**Goal of the exercise:** The expected answer comprises all lines from the entries that contain the string "knowledge".

**Extracted records:**
"""

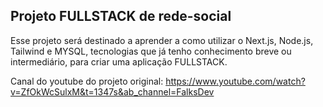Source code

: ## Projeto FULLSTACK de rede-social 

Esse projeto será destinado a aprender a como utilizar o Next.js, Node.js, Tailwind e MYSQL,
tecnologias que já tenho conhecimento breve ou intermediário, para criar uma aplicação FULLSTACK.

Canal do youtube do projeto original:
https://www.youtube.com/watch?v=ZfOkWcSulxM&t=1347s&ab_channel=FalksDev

"""
"""

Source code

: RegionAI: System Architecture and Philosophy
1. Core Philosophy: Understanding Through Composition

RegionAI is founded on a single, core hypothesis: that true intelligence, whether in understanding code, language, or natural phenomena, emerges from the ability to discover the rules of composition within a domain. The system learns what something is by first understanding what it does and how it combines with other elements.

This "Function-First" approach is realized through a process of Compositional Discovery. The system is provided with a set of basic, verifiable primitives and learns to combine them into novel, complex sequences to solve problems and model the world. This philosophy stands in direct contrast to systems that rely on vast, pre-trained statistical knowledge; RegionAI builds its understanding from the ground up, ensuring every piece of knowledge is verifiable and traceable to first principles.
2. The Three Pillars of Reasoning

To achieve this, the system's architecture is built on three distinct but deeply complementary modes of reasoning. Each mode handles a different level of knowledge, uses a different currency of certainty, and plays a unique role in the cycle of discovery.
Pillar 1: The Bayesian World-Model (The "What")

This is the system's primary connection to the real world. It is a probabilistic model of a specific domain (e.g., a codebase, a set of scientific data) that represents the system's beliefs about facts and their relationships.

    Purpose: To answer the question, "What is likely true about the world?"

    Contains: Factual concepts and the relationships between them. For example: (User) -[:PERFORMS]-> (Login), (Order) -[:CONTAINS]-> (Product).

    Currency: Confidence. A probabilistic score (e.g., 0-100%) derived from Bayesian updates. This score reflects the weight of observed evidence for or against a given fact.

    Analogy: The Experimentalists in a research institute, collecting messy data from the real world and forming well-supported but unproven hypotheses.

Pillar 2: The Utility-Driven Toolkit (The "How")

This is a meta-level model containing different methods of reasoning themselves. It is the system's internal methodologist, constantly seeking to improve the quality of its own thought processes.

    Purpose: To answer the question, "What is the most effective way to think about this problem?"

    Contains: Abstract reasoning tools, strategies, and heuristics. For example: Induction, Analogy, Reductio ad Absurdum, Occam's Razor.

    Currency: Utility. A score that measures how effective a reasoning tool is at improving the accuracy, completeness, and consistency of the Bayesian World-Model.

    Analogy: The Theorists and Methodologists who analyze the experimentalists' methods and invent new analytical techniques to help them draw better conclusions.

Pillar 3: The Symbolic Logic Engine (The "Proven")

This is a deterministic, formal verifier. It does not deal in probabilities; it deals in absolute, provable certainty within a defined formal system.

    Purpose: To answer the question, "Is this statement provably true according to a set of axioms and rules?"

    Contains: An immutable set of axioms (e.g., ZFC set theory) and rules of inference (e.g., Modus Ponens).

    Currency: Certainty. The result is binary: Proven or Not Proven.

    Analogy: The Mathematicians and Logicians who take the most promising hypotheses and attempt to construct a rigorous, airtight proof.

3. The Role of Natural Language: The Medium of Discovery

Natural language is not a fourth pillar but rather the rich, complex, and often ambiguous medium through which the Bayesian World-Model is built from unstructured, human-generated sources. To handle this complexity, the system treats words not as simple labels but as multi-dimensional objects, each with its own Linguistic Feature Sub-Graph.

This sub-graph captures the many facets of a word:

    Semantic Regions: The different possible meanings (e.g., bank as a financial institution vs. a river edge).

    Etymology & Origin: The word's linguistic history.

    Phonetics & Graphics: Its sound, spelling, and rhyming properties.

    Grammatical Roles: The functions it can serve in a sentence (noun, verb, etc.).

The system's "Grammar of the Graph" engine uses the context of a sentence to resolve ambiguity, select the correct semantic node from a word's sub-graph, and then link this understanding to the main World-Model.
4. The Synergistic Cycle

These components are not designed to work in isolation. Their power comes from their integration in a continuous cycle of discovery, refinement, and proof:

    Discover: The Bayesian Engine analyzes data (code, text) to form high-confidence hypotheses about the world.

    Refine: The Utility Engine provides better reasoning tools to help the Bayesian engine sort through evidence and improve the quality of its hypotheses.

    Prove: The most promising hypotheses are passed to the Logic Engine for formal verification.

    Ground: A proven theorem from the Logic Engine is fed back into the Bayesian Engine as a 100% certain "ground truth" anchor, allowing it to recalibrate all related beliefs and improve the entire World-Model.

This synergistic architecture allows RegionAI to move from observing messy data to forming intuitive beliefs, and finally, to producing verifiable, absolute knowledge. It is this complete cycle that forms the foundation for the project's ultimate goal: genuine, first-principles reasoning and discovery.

"""

**Solution to this exercise:**
This "Function-First" approach is realized through a process of Compositional Discovery. The system is provided with a set of basic, verifiable primitives and learns to combine them into novel, complex sequences to solve problems and model the world. This philosophy stands in direct contrast to systems that rely on vast, pre-trained statistical knowledge; RegionAI builds its understanding from the ground up, ensuring every piece of knowledge is verifiable and traceable to first principles.
To achieve this, the system's architecture is built on three distinct but deeply complementary modes of reasoning. Each mode handles a different level of knowledge, uses a different currency of certainty, and plays a unique role in the cycle of discovery.
This synergistic architecture allows RegionAI to move from observing messy data to forming intuitive beliefs, and finally, to producing verifiable, absolute knowledge. It is this complete cycle that forms the foundation for the project's ultimate goal: genuine, first-principles reasoning and discovery.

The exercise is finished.